Melt Impregnation of Mantle Peridotite Facilitates High‐Temperature Hydration and Mechanical Weakening: Implications for Oceanic Detachment Faults

Abstract

AbstractThe footwalls of oceanic detachment faults commonly expose shear zone rocks that appear to have compositions intermediate between those of mantle peridotite and magmatic rocks. These compositions either reflect metasomatic mass transfers or they relate to the impregnation of lithospheric mantle with basaltic or more evolved melts. We studied chlorite‐amphibole‐rich shear zone rocks from a detachment fault zone in the 15°20′N Fracture Zone area, Mid‐Atlantic Ridge, to examine their origin and role in strain localization. Geochemical compositions of these rocks imply that they formed by mixing between peridotite and gabbro. Textural observations indicate a strong contrast between the deformation intensity of these hybrid peridotite‐gabbro rocks and the host serpentinized peridotite. Geothermometry data give formation temperatures of >500 °C for synkinematic amphibole, zircon, rutile, and titanite.

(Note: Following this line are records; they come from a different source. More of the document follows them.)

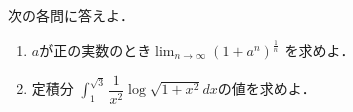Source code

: \documentclass[../../main.tex]{subfiles}
\begin{document}
次の各問に答えよ．
\begin{enumerate}
  \item $a$が正の実数のとき$\displaystyle\lim_{n \to \infty}{(1+a^n)}^{\frac{1}{n}}$
    を求めよ．
  \item 定積分
    $\displaystyle\int_1^{\sqrt3}\displaystyle\dfrac{1}{x^2}\log\sqrt{1+x^2}dx$の値を求めよ．
\end{enumerate}
\end{document}
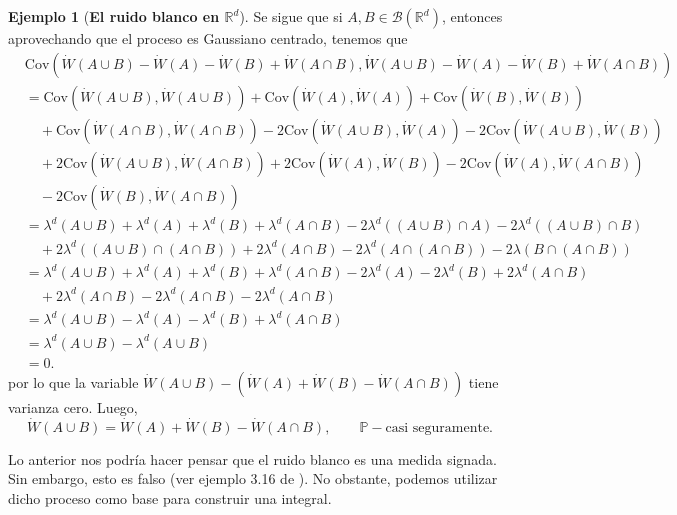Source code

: \documentclass[letterpaper,twoside,12pt]{book}
\newcommand{\R}{\mathbb{R}}
\newcommand{\B}{\mathcal{B}}
\renewcommand{\P}{\mathbb{P}}
\newcommand{\W}{\dot{W}}
\newcommand{\1}{\mathds{1}}
\theoremstyle{definition}
\theoremstyle{definition}
\theoremstyle{remark}
\theoremstyle{definition}
\theoremstyle{definition}
\theoremstyle{definition}
\theoremstyle{definition}
\newtheorem{ejem}{Ejemplo}
\theoremstyle{definition}
\begin{document}
\begin{ejem}[\textbf{El ruido blanco en $\R^{d}$}]
Se sigue que si $A,B\in \B(\R^d)$, entonces aprovechando que el proceso es Gaussiano centrado, tenemos que
\begin{align*}
    &\text{Cov}\left(\W(A\cup B)-\W(A)-\W(B)+\W(A\cap B),\W(A\cup B)-\W(A)-\W(B)+\W(A\cap B)\right)\\
    &=\text{Cov}\left(\W(A\cup B),\W(A\cup B)\right)+\text{Cov}\left(\W(A),\W(A)\right)+\text{Cov}\left(\W(B),\W(B)\right)\\
    &\quad +\text{Cov}\left(\W(A\cap B),\W(A\cap B)\right)-2 \text{Cov}\left(\W(A\cup B),\W(A)\right)-2 \text{Cov}\left(\W(A\cup B), \W(B)\right)\\
    &\quad +2 \text{Cov}\left(\W(A\cup B), \W(A\cap B)\right)+2 \text{Cov}\left(\W(A),\W(B)\right)-2 \text{Cov}\left(\W(A),\W(A\cap B)\right)\\
    &\quad -2 \text{Cov}\left(\W(B),\W(A\cap B)\right)\\
    &=\lambda^{d}(A\cup B)+\lambda^{d}(A)+\lambda^{d}(B)+\lambda^{d}(A\cap B)-2\lambda^{d}((A\cup B)\cap A)-2\lambda^{d}((A\cup B)\cap B)\\
    &\quad+2\lambda^{d}((A\cup B)\cap (A\cap B))+2\lambda^{d}(A\cap B)-2\lambda^{d}(A\cap (A\cap B))-2\lambda(B\cap(A\cap B))\\
    &=\lambda^{d}(A\cup B)+\lambda^d(A)+\lambda^{d}(B)+\lambda^{d}(A\cap B)-2\lambda^{d}(A)-2\lambda^{d}(B)+2\lambda^{d}(A\cap B)\\
    &\quad +2\lambda^{d}(A\cap B)-2\lambda^{d}(A\cap B)-2\lambda^{d}(A\cap B)\\
    &=\lambda^{d}(A\cup B)-\lambda^d(A)-\lambda^{d}(B)+\lambda^{d}(A\cap B)\\
    &=\lambda^{d}(A\cup B)-\lambda^{d}(A\cup B)\\
    &=0.
\end{align*}
por lo que la variable $\W(A\cup B)-(\W(A)+\W(B)-\W(A\cap B))$ tiene varianza cero. Luego,
\begin{equation}\label{Wdotmeasure}    
    \W(A\cup B)=\W(A)+\W(B)-\W(A\cap B), \qquad \P-\text{casi seguramente}.
\end{equation}


\end{ejem}
Lo anterior nos podría hacer pensar que el ruido blanco es una medida signada. Sin embargo, esto es falso (ver ejemplo 3.16 de \cite{Khoshnevisan2009}). No obstante, podemos utilizar dicho proceso como base para construir una integral.
\end{document}
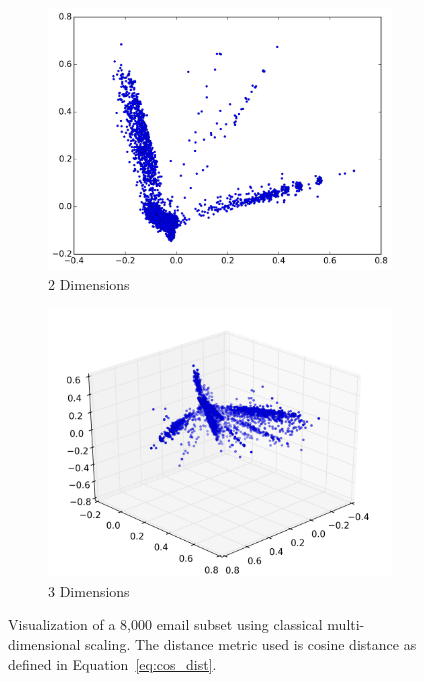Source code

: \documentclass[12pt]{article}
\theoremstyle{definition}
\theoremstyle{algodesc}
\begin{document}
\begin{figure}[htb] \centering
  \begin{subfigure}[t]{.49\linewidth}
    \includegraphics[width=\linewidth]{../images/mds_2d.png}
    \caption{2 Dimensions} \label{fig:mds:2d}
  \end{subfigure}
  \begin{subfigure}[t]{.49\linewidth}
    \includegraphics[width=\linewidth]{../images/mds_3d_1.png}
    \caption{3 Dimensions} \label{fig:mds:3d}
  \end{subfigure}
  \caption{Visualization of a 8,000 email subset using classical multi-dimensional scaling. The distance metric used is cosine distance as defined in Equation~\ref{eq:cos_dist}.}
  \label{fig:mds}
\end{figure}
\end{document}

Chlorite appears intergrown with these phases and likely grew at similar temperatures. These results are compliant to thermodynamic computations that predict comparable mechanically weak mineralogies when hydrating hybrid rocks at 500 to 600 °C, whereas secondary assemblages after pure peridotite or gabbro are considerably stronger. Consequently, metamorphic weakening takes place to a much greater extent in rocks with a hybrid ultramafic–mafic composition than in purely ultramafic or gabbroic lithologies. Deformation may enhance fluid flow, which will in turn increase the extent of hydration and mechanical weakening. A positive feedback loop between hydration and strain localization may hence develop and facilitate the concentration of extensional tectonics into long‐lived, high‐displacement faults. We suggest that hybrid lithologies may play a key role in detachment faulting at slow spreading ridges worldwide.